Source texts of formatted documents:
==========
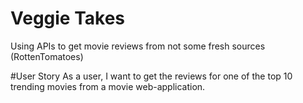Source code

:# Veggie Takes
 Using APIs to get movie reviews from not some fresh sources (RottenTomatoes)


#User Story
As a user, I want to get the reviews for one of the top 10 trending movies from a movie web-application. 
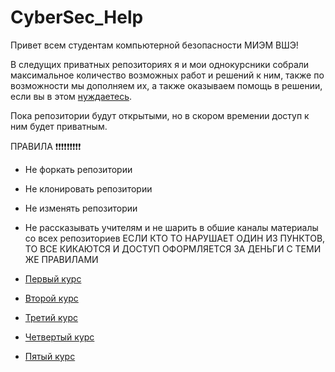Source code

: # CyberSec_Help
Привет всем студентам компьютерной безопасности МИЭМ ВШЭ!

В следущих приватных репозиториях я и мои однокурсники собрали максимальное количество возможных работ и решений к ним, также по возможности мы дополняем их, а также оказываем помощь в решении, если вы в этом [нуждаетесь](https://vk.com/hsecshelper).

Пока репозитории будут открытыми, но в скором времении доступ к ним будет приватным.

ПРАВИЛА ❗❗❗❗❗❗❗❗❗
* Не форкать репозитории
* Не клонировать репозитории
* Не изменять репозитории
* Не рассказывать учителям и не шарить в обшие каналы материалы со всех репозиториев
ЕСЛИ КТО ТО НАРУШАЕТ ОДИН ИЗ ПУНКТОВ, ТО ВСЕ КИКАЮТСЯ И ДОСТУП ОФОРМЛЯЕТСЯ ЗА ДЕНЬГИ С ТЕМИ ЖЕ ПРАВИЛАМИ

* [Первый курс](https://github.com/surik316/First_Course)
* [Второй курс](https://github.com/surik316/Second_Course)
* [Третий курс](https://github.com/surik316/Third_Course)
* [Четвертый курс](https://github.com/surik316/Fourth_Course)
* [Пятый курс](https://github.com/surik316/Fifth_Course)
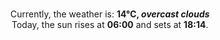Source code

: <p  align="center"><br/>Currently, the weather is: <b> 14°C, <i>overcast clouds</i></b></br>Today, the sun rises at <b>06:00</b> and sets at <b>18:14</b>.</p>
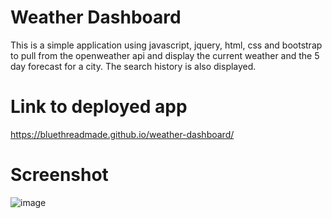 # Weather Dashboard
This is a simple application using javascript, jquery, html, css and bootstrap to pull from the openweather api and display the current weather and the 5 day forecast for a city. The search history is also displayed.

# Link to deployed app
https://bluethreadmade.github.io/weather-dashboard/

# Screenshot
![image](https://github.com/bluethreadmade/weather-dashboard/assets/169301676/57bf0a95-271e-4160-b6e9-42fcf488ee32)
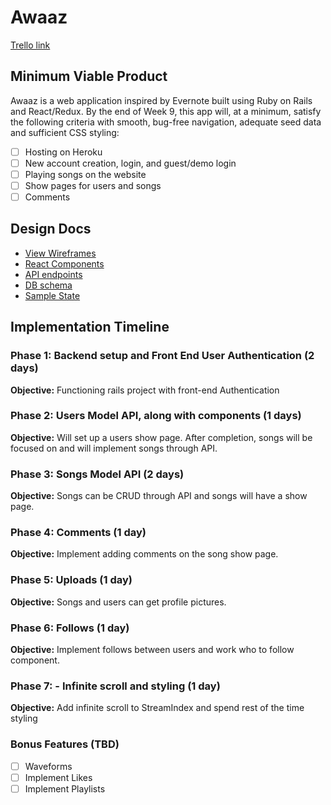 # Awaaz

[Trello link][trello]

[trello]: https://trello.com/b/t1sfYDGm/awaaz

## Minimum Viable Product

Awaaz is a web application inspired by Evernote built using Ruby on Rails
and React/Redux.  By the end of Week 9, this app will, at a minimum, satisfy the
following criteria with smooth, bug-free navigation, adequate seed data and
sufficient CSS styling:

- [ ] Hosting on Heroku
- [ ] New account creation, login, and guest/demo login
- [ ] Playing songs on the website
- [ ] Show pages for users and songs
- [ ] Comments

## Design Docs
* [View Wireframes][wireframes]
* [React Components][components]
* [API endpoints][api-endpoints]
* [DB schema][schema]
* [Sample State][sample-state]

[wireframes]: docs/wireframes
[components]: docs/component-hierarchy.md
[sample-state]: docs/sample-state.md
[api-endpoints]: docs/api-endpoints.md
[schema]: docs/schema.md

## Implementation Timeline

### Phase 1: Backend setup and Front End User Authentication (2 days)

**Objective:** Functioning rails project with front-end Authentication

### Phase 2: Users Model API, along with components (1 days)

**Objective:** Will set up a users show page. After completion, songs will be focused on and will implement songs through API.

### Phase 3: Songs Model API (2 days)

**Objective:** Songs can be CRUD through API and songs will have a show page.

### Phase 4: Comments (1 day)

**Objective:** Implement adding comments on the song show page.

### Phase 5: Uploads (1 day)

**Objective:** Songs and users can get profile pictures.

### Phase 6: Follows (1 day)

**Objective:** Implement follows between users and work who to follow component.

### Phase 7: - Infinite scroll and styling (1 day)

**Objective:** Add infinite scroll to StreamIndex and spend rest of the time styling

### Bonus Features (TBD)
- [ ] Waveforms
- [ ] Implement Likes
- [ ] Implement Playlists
==========
* Exercise: Repeat the records word for word. Leave out whatever pictures they hold.

* Solution to the exercise:
Source code

:# Veggie Takes
 Using APIs to get movie reviews from not some fresh sources (RottenTomatoes)


#User Story
As a user, I want to get the reviews for one of the top 10 trending movies from a movie web-application. 
Source code

: # CyberSec_Help
Привет всем студентам компьютерной безопасности МИЭМ ВШЭ!

В следущих приватных репозиториях я и мои однокурсники собрали максимальное количество возможных работ и решений к ним, также по возможности мы дополняем их, а также оказываем помощь в решении, если вы в этом [нуждаетесь](https://vk.com/hsecshelper).

Пока репозитории будут открытыми, но в скором времении доступ к ним будет приватным.

ПРАВИЛА ❗❗❗❗❗❗❗❗❗
* Не форкать репозитории
* Не клонировать репозитории
* Не изменять репозитории
* Не рассказывать учителям и не шарить в обшие каналы материалы со всех репозиториев
ЕСЛИ КТО ТО НАРУШАЕТ ОДИН ИЗ ПУНКТОВ, ТО ВСЕ КИКАЮТСЯ И ДОСТУП ОФОРМЛЯЕТСЯ ЗА ДЕНЬГИ С ТЕМИ ЖЕ ПРАВИЛАМИ

* [Первый курс](https://github.com/surik316/First_Course)
* [Второй курс](https://github.com/surik316/Second_Course)
* [Третий курс](https://github.com/surik316/Third_Course)
* [Четвертый курс](https://github.com/surik316/Fourth_Course)
* [Пятый курс](https://github.com/surik316/Fifth_Course)
Source code

: <p  align="center"><br/>Currently, the weather is: <b> 14°C, <i>overcast clouds</i></b></br>Today, the sun rises at <b>06:00</b> and sets at <b>18:14</b>.</p>
 # Weather Dashboard
This is a simple application using javascript, jquery, html, css and bootstrap to pull from the openweather api and display the current weather and the 5 day forecast for a city. The search history is also displayed.

# Link to deployed app
https://bluethreadmade.github.io/weather-dashboard/

# Screenshot
![image](https://github.com/bluethreadmade/weather-dashboard/assets/169301676/57bf0a95-271e-4160-b6e9-42fcf488ee32)
 # Awaaz

[Trello link][trello]

[trello]: https://trello.com/b/t1sfYDGm/awaaz

## Minimum Viable Product

Awaaz is a web application inspired by Evernote built using Ruby on Rails
and React/Redux.  By the end of Week 9, this app will, at a minimum, satisfy the
following criteria with smooth, bug-free navigation, adequate seed data and
sufficient CSS styling:

- [ ] Hosting on Heroku
- [ ] New account creation, login, and guest/demo login
- [ ] Playing songs on the website
- [ ] Show pages for users and songs
- [ ] Comments

## Design Docs
* [View Wireframes][wireframes]
* [React Components][components]
* [API endpoints][api-endpoints]
* [DB schema][schema]
* [Sample State][sample-state]

[wireframes]: docs/wireframes
[components]: docs/component-hierarchy.md
[sample-state]: docs/sample-state.md
[api-endpoints]: docs/api-endpoints.md
[schema]: docs/schema.md

## Implementation Timeline

### Phase 1: Backend setup and Front End User Authentication (2 days)

**Objective:** Functioning rails project with front-end Authentication

### Phase 2: Users Model API, along with components (1 days)

**Objective:** Will set up a users show page. After completion, songs will be focused on and will implement songs through API.

### Phase 3: Songs Model API (2 days)

**Objective:** Songs can be CRUD through API and songs will have a show page.

### Phase 4: Comments (1 day)

**Objective:** Implement adding comments on the song show page.

### Phase 5: Uploads (1 day)

**Objective:** Songs and users can get profile pictures.

### Phase 6: Follows (1 day)

**Objective:** Implement follows between users and work who to follow component.

### Phase 7: - Infinite scroll and styling (1 day)

**Objective:** Add infinite scroll to StreamIndex and spend rest of the time styling

### Bonus Features (TBD)
- [ ] Waveforms
- [ ] Implement Likes
- [ ] Implement Playlists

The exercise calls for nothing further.